Il accrocha son impermeable au portemanteau du vestibule, puis s'effaca devant Francois.

— Apres vous, monsieur Sans-Atout… Vous savez, votre surnom m'amuse beaucoup… J'y pensais, en revenant. Il pourrait tres bien s'appliquer a moi aussi. Je possede d'excellentes cartes et je m'efforce d'en tirer le meilleur parti. Asseyez-vous.

Mrs. Humphrey servit le the.

— Bob, tu vas laisser un peu de tarte pour les autres, oui?

Francois s'etait imagine qu'il allait tomber dans une famille anglaise traditionnelle, un peu gourmee, un peu ennuyeuse. Les Skinner le prenaient vraiment au depourvu. Mais il se sentait parfaitement a l'aise et aussi bien accorde avec Bob qu'avec son pere. Il observait les mains de son hote, des mains maigres, aux doigts tres longs, tres minces, et sans cesse en mouvement. Elles etaient habitees par un esprit mobile, inquiet, tandis que les grosses pattes de Bob revelaient une nature sans detour.

«Tel pere, tel fils! Quelle erreur! songeait-il. Mais Bob fait peut-etre expres de ne pas ressembler a son pere. Il y a entre eux un conflit cache.»

Le telephone sonna dans le bureau, et l'ingenieur s'excusa. Il laissa la porte ouverte et l'on entendit sa voix, dans la piece voisine.

— Je suis bien tranquille, murmura Bob. Il va encore nous laisser tomber. Quand on veut sortir, il y a toujours quelqu'un qui a besoin de le voir.

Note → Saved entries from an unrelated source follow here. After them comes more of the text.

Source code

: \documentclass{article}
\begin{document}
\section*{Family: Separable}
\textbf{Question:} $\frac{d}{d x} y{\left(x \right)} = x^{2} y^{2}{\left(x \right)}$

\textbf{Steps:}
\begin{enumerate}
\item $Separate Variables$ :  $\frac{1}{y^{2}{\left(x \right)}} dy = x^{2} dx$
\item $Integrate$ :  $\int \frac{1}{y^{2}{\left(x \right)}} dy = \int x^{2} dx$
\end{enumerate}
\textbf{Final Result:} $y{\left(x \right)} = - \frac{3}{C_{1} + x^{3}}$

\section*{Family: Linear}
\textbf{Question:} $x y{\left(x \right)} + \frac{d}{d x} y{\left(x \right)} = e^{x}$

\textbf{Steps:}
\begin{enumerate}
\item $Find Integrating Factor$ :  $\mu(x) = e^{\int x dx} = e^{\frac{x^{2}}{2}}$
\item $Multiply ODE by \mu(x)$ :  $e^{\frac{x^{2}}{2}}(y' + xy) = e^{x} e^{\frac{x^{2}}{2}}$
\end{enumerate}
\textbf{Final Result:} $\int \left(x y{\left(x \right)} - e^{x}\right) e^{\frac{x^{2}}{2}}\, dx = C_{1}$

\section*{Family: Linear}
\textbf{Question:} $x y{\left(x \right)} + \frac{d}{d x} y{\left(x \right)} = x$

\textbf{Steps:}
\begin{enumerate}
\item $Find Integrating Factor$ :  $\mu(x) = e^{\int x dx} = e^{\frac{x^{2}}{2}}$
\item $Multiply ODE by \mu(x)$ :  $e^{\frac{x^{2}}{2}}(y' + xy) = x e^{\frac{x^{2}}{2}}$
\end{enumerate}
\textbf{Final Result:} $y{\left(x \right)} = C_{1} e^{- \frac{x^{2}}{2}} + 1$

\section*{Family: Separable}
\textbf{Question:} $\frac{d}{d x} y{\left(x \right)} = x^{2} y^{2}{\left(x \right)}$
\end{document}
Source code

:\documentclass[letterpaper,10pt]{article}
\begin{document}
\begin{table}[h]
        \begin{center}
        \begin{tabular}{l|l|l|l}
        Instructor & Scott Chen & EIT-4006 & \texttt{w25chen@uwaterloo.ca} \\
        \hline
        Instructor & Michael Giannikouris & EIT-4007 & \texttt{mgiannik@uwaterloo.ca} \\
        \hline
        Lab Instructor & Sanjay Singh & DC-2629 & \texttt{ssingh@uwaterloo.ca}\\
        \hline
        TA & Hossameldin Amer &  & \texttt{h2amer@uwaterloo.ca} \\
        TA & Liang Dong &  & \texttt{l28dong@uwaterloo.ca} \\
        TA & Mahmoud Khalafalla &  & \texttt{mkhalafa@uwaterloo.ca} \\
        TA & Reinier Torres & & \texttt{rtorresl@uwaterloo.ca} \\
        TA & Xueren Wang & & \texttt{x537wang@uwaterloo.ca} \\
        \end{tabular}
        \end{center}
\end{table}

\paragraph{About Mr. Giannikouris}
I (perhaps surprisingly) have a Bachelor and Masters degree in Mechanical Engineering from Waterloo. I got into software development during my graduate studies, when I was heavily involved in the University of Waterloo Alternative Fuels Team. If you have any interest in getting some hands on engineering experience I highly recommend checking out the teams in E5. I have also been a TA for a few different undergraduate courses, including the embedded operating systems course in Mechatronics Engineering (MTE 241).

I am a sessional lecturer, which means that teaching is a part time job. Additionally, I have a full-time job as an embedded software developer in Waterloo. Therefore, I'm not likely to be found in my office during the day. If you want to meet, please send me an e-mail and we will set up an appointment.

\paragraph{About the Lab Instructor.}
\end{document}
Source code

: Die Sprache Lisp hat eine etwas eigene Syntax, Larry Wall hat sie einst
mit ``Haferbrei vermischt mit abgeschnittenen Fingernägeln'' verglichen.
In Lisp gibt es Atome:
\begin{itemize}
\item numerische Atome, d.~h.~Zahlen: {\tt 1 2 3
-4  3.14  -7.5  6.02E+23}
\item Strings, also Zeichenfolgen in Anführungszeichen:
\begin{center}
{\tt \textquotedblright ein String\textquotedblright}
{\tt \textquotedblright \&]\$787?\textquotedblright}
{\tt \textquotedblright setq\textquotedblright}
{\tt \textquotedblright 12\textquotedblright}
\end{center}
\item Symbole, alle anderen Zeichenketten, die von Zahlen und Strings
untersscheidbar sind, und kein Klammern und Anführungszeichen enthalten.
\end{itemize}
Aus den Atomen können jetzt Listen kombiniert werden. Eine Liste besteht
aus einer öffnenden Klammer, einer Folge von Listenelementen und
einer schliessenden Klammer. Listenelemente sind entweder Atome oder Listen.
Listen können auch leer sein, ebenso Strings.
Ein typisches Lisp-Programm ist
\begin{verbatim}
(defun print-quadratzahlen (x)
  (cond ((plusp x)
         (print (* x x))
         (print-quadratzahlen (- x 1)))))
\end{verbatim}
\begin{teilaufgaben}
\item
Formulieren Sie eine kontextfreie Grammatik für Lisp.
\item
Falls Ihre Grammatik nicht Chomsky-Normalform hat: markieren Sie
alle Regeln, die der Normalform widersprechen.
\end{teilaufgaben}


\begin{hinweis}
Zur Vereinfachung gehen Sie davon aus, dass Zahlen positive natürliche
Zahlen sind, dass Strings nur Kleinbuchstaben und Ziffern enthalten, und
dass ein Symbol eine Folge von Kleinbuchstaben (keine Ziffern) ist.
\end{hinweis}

— Allo… Parlez plus fort, que diable!.. Ah! C'est vous, Merrill; je ne reconnaissais pas votre voix… Quoi?… Que je retourne vous voir?… Maintenant?… Ca ne peut pas attendre?… Comment?… Je vous l'ai dit tout a l'heure: je dois emmener les enfants au concert… Ah! Je vous entends tres mal…

— Qu'est-ce que je disais, fit Bob, placidement.

Il attrapa le dernier morceau de tarte et lecha les gouttes sucrees qui lui poissaient les doigts.

— … Et vous ne pouvez pas me dire ca par telephone?… Bon… Eh bien, dans une heure. Non, je ne peux pas arriver avant… Je viens a peine de rentrer… Merci.

Quand M. Skinner reparut, il semblait las et maussade.

— Je me demande bien ce qu'il peut me vouloir… Je suis desole, mon cher Francois. Je manque a tous mes devoirs. M. Merrill, je vous l'ai dit, est mon bailleur de fonds. Vous le rencontrerez surement… Un homme tres agreable, mais, comme il tient les cordons de la bourse, il a tendance a croire que tout le monde est a ses ordres… J'aurais d'ailleurs tort de me plaindre, car il m'a fait un contrat magnifique. Seulement, les contrats, c'est comme les menottes. Vous etes attache. Vous avez perdu votre liberte… M. Merrill veut me revoir, donc je dois repasser le voir, toute affaire cessante… Eh bien, j'irai tout a l'heure… Buvons notre the sans nous presser.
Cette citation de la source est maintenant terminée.